Jessica Triebeľová

Personal information
- Nationality: Slovak
- Born: 11 April 2001 (age 25) Klin, Slovakia
- Height: 171 cm (5 ft 7 in)
- Weight: 66 kg (146 lb)

Boxing career
- Weight class: Welterweight
- Stance: Orthodox

Medal record
Women's amateur boxing
Representing Slovakia
European Championships
| Bronze medal – third place | 2024 Belgrade | Welterweight |

= Jessica Triebeľová =

Slovak boxer (born 2001)

Jessica Triebeľová (born 11 April 2001) is a Slovak boxer. She competed at the 2024 Summer Olympics. Triebeľová is a European Championship medallist, having won bronze in the welterweight category in 2024.

==Early life==
Jessica Triebeľová was born on 11 April 2001 in the village of Klin in the Námestovo District. She started boxing at the age of nine.

==Boxing career==
===Junior competition===
In September 2016, Triebeľová won the -54 kg event at the European Championships for Seniors and Juniors in Ordu, Turkey, where she beat Russian boxer Valeria Rodionova. In July 2017, Triebeľová won the -57 kg event at the European Championships for Seniors and Juniors in Sofia, Bulgaria, beating Vilma Viitanen of Finland 4–1 on points in the final.

In February 2018, Triebeľová won the Golden Girl tournament in Sweden at the age of 16, becoming the youngest boxer to ever win the event. In April 2018, Triebeľová won 5–0 in the semi-finals before defeating Déarbhla Rooney of Ireland in the final to win the European Youth Boxing Championships in Italy, in the -57 kg category. It was her third gold medal at European level.

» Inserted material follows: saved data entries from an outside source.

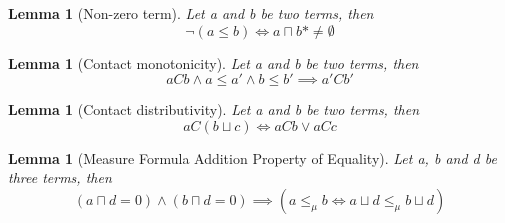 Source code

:\documentclass{article}
\newtheorem{lemma}[theorem]{Lemma}
\begin{document}
\begin{lemma}[Non-zero term]
	Let a and b be two terms, then
	\begin{equation*}
		\neg(a \le b) \iff a \sqcap b* \neq \emptyset
	\end{equation*}
\end{lemma}

\begin{lemma}[Contact monotonicity]
	Let a and b be two terms, then
	\begin{equation*}
		aCb \land a \leq a' \land b \le b' \implies a'Cb'
	\end{equation*}
\end{lemma}

\begin{lemma}[Contact distributivity]
	Let a and b be two terms, then
	\begin{equation*}
		aC(b \sqcup c) \iff aCb \lor aCc
	\end{equation*}
\end{lemma}

\begin{lemma}[Measure Formula Addition Property of Equality]
	Let a, b and d be three terms, then
	\begin{equation*}
		(a \sqcap d = 0) \land (b \sqcap d = 0) \implies (a \le_\mu b \iff a \sqcup d \le_\mu b \sqcup d)
	\end{equation*}
\end{lemma}
\end{document}
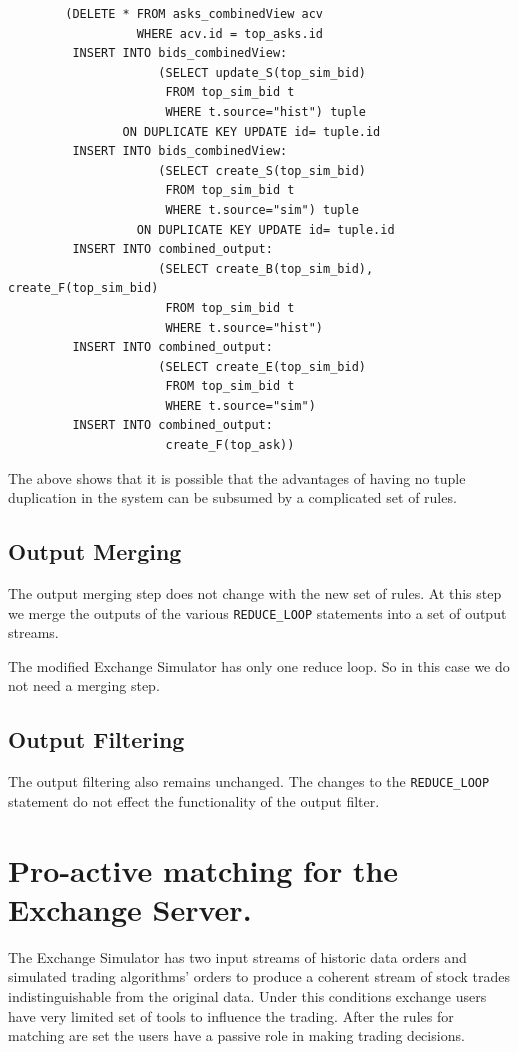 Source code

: \documentclass{article}
\begin{document}
\begin{verbatim}
        (DELETE * FROM asks_combinedView acv
                  WHERE acv.id = top_asks.id
         INSERT INTO bids_combinedView: 
                     (SELECT update_S(top_sim_bid)
                      FROM top_sim_bid t
                      WHERE t.source="hist") tuple
                ON DUPLICATE KEY UPDATE id= tuple.id
         INSERT INTO bids_combinedView: 
                     (SELECT create_S(top_sim_bid)
                      FROM top_sim_bid t
                      WHERE t.source="sim") tuple
                  ON DUPLICATE KEY UPDATE id= tuple.id
         INSERT INTO combined_output:
                     (SELECT create_B(top_sim_bid), create_F(top_sim_bid)
                      FROM top_sim_bid t
                      WHERE t.source="hist")
         INSERT INTO combined_output:
                     (SELECT create_E(top_sim_bid)
                      FROM top_sim_bid t
                      WHERE t.source="sim")
         INSERT INTO combined_output:
                      create_F(top_ask))      
\end{verbatim}

\noindent The above shows that it is possible that the advantages of having no tuple duplication in the system can be subsumed by a complicated set of rules.

\subsection{Output Merging}

The output merging step does not change with the new set of rules. At this step we merge the outputs of the various {\tt REDUCE\_LOOP} statements into a set of output streams.

The modified Exchange Simulator has only one reduce loop. So in this case we do not need a merging step.

\subsection{Output Filtering}

The output filtering also remains unchanged. The changes to the {\tt REDUCE\_LOOP} statement do not effect the functionality of the output filter.  

\section{Pro-active matching for the Exchange Server.}

The Exchange Simulator has two input streams of historic data orders and simulated trading algorithms' orders to produce a coherent stream of stock trades indistinguishable from the original data. Under this conditions exchange users have very limited set of tools to influence the trading. After the rules for matching are set the users have a passive role in making trading decisions. 
\end{document}
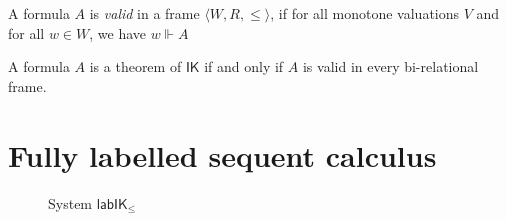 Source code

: \documentclass[twoside]{aiml20}
\newcommand*{\IK}{\mathsf{IK}}
\newcommand*{\lab}{\mathsf{lab}}
\newcommand*{\labIKp}{\lab\IK_{\le}}
\newcommand*{\lb}[1]{#1}%
\newcommand*{\fm}[1]{#1}%
\begin{document}
\begin{definition}
	A formula $\fm A$ is \emph{valid} in a frame $\langle W, R, \le \rangle$, if for all monotone valuations $V$ and for all $\lb w \in W$, we have $\lb w \Vdash \fm A$
\end{definition}


\begin{theorem}\label{thm:plotkin}
	A formula $\fm A$ is a theorem of $\IK$ if and only if $\fm A$ is valid in every bi-relational frame.
\end{theorem}




\section{Fully labelled sequent calculus}\label{sec:labelled}

\begin{figure}
	\centering
	\caption{System $\labIKp$}
	\label{fig:labIKp}
\end{figure}
\end{document}

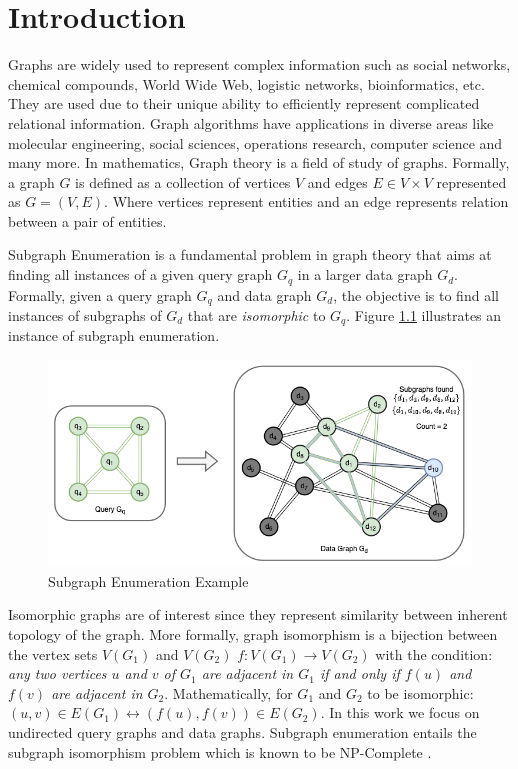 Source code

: \chapter{Introduction}\label{chap:Intro}

Graphs are widely used to represent complex information such as social networks, chemical compounds, World Wide Web, logistic networks, bioinformatics, etc.
They are used due to their unique ability to efficiently represent complicated relational information.
Graph algorithms have applications in diverse areas like molecular engineering, social sciences, operations research, computer science and many more.
In mathematics, Graph theory is a field of study of graphs. Formally, a graph $G$ is defined as a collection of vertices $V$ and edges $E \in V \times V$ represented as $G=(V,E)$. Where vertices represent entities and an edge represents relation between a pair of entities.

Subgraph Enumeration is a fundamental problem in graph theory that aims at finding all instances of a given query graph $G_q$ in a larger data graph $G_d$.
Formally, given a query graph $G_q$ and data graph $G_d$, the objective is to find all instances of subgraphs of $G_d$ that are \textit{isomorphic} to $G_q$. Figure \ref{fig:sgm-intro} illustrates an instance of subgraph enumeration.

\begin{figure}
    \includegraphics[width=\textwidth]{fig/sgm-intro-double.png}
    \caption{Subgraph Enumeration Example}
    \label{fig:sgm-intro}
\end{figure}

Isomorphic graphs are of interest since they represent similarity between inherent topology of the graph.
More formally, graph isomorphism is a bijection between the vertex sets $V(G_1)$ and $V(G_2)$ $f: V(G_1) \rightarrow V(G_2) $ with the condition: \textit{any two vertices $u$ and $v$ of $G_1$ are adjacent in $G_1$ \textit{if and only if} $f(u)$ and $f(v)$ are adjacent in $G_2$}.
Mathematically, for $G_1$ and $G_2$ to be isomorphic: $(u,v) \in E(G_1) \leftrightarrow (f(u),f(v)) \in E(G_2)$. In this work we focus on undirected query graphs and data graphs.
Subgraph enumeration entails the subgraph isomorphism problem which is known to be NP-Complete \cite{Book:Complexity_Theory}.


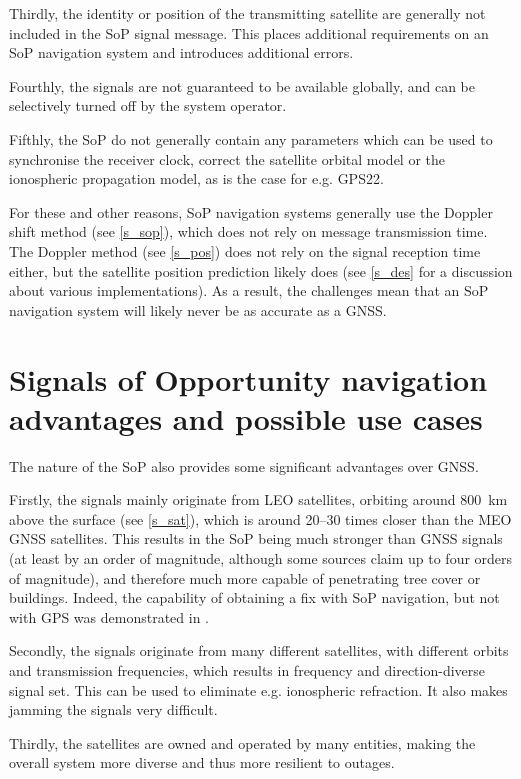 Thirdly, the identity or position of the transmitting satellite are generally not included in the SoP signal message. This places additional requirements on an SoP navigation system and introduces additional errors.

Fourthly, the signals are not guaranteed to be available globally, and can be selectively turned off by the system operator.

Fifthly, the SoP do not generally contain any parameters which can be used to synchronise the receiver clock, correct the satellite orbital model or the ionospheric propagation model, as is the case for e.g. GPS\citep{pos04}{22}.

For these and other reasons, SoP navigation systems generally use the Doppler shift method (see \autoref{s_sop}), which does not rely on message transmission time. The Doppler method (see \autoref{s_pos}) does not rely on the signal reception time either, but the satellite position prediction likely does (see \autoref{s_des} for a discussion about various implementations). As a result, the challenges mean that an SoP navigation system will likely never be as accurate as a GNSS.



\section{Signals of Opportunity navigation advantages and possible use cases}
\label{s_int_use_cases}
The nature of the SoP also provides some significant advantages over GNSS.

Firstly, the signals mainly originate from LEO satellites, orbiting around \qty{800}{km} above the surface (see \autoref{s_sat}), which is around \numrange{20}{30} times closer than the MEO GNSS satellites. This results in the SoP being much stronger than GNSS signals (at least by an order of magnitude, although some sources claim up to four orders of magnitude\cite{sop08}), and therefore much more capable of penetrating tree cover or buildings. Indeed, the capability of obtaining a fix with SoP navigation, but not with GPS was demonstrated in \cite{sop12}.

Secondly, the signals originate from many different satellites, with different orbits and transmission frequencies, which results in frequency and direction-diverse signal set. This can be used to eliminate e.g. ionospheric refraction. It also makes jamming the signals very difficult.

Thirdly, the satellites are owned and operated by many entities, making the overall system more diverse and thus more resilient to outages.

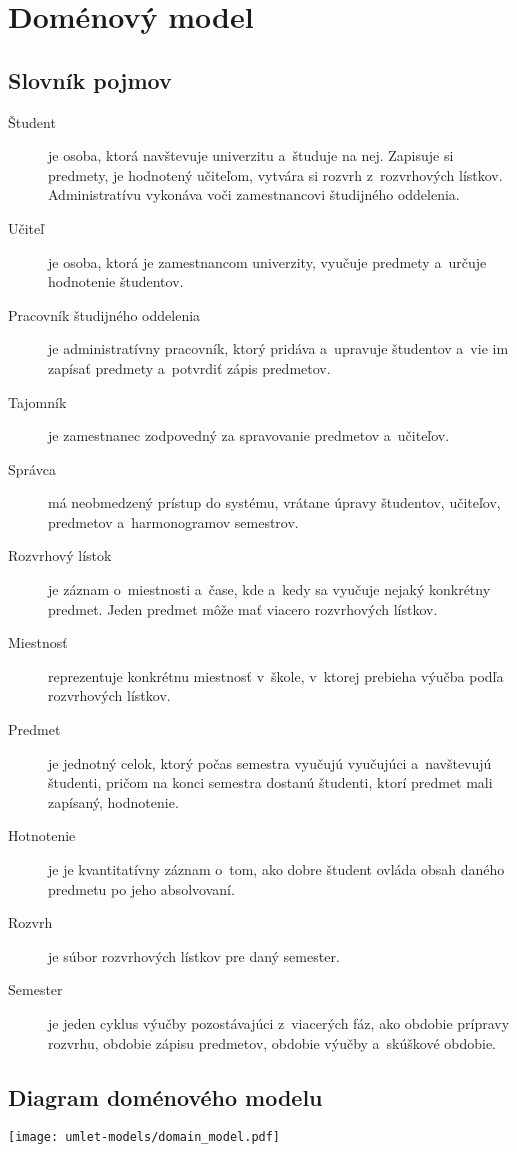 \section{Doménový model}

\subsection{Slovník pojmov}

\begin{description}
    \item[Študent] je osoba, ktorá navštevuje univerzitu a~študuje na nej.
    Zapisuje si predmety, je hodnotený učiteľom, vytvára si rozvrh
    z~rozvrhových lístkov. Administratívu vykonáva voči zamestnancovi
    študijného oddelenia.

    \item[Učiteľ] je osoba, ktorá je zamestnancom univerzity, vyučuje
    predmety a~určuje hodnotenie študentov.

    \item[Pracovník študijného oddelenia] je administratívny pracovník,
    ktorý pridáva a~upravuje študentov a~vie im zapísať predmety
    a~potvrdiť zápis predmetov.

    \item[Tajomník] je zamestnanec zodpovedný za spravovanie predmetov
    a~učiteľov.

    \item[Správca] má neobmedzený prístup do systému, vrátane úpravy
    študentov, učiteľov, predmetov a~harmonogramov semestrov.

    \item[Rozvrhový lístok] je záznam o~miestnosti a~čase, kde a~kedy sa
    vyučuje nejaký konkrétny predmet. Jeden predmet môže mať viacero
    rozvrhových lístkov.

    \item[Miestnosť] reprezentuje konkrétnu miestnosť v~škole, v~ktorej
    prebieha výučba podľa rozvrhových lístkov.

    \item[Predmet] je jednotný celok, ktorý počas semestra vyučujú
    vyučujúci a~navštevujú študenti, pričom na konci semestra dostanú
    študenti, ktorí predmet mali zapísaný, hodnotenie.

    \item[Hotnotenie] je je kvantitatívny záznam o~tom, ako dobre študent
    ovláda obsah daného predmetu po jeho absolvovaní.

    \item[Rozvrh] je súbor rozvrhových lístkov pre daný semester.

    \item[Semester] je jeden cyklus výučby pozostávajúci z~viacerých fáz,
    ako obdobie prípravy rozvrhu, obdobie zápisu predmetov, obdobie výučby
    a~skúškové obdobie.
\end{description}

\subsection{Diagram doménového modelu}

\texttt{[image: umlet-models/domain\_model.pdf]}
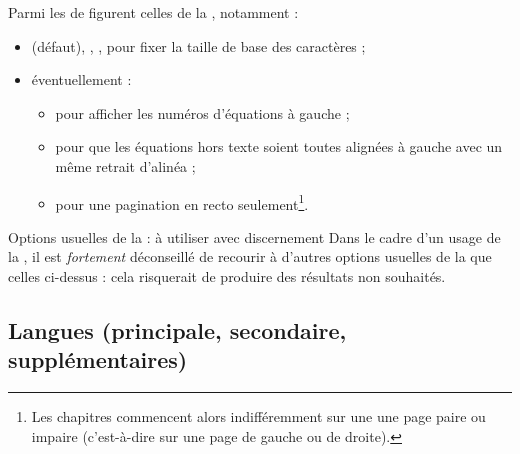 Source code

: Parmi les  de \yatcl figurent celles de la ,
notamment :
\begin{itemize}
\item{}%
  \docAuxKey{10pt} (défaut), \docAuxKey{11pt}, \docAuxKey{12pt}, pour fixer
  la taille de base des caractères ;
\item éventuellement :
  \begin{itemize}
  \item{}%
     pour afficher les numéros d'équations à gauche ;
  \item{}%
     pour que les équations hors texte soient toutes
    alignées à gauche avec un même retrait d'alinéa ;
  \item%
     pour une \gls{pagination} en recto
    seulement\footnote{Les chapitres commencent alors indifféremment sur une une
      page paire ou impaire (c'est-à-dire sur une page
      de gauche ou de droite).}.
  \end{itemize}
\end{itemize}
\begin{dbwarning}{Options usuelles de la  : à utiliser avec
    discernement}{}
  Dans le cadre d'un usage de la \yatCl, il est \emph{fortement} déconseillé de
  recourir à d'autres options usuelles de la  que celles
  ci-dessus : cela risquerait de produire des résultats non souhaités.
\end{dbwarning}

%

\subsection{Langues (principale, secondaire, supplémentaires)}
\label{sec-langues}%
%
%
%
%
%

Triebeľová competed in the 2018 Summer Youth Olympics in Buenos Aires. However, after being eliminated in the first round, both Triebeľová herself and her father and coach Peter Triebeľ contemplated ending her career due to complaints about refereeing. Nonetheless, she decided to continue boxing.

===Senior competition===
At her first senior competition, the 2023 European Games in Poland, Triebeľová was eliminated in the second round, 4–1 on points, by Melissa Gemini of Italy. At the 2024 European Amateur Boxing Championships in Belgrade, Triebeľová won the bronze medal in the -66 kg category.

Triebeľová secured a spot at the 2024 Summer Olympics in Paris with a 3–2 victory over the French boxer Emilie Sonvico at the 2024 World Boxing Olympic Qualification Tournament 2 in Bangkok. She became the first woman to compete in boxing for Slovakia at the Olympics, and fourth boxer overall. During the Olympics, where she took part in the women's 66 kg event, Triebeľová was eliminated in the first round by Mozambican opponent Alcinda Panguana by a unanimous decision.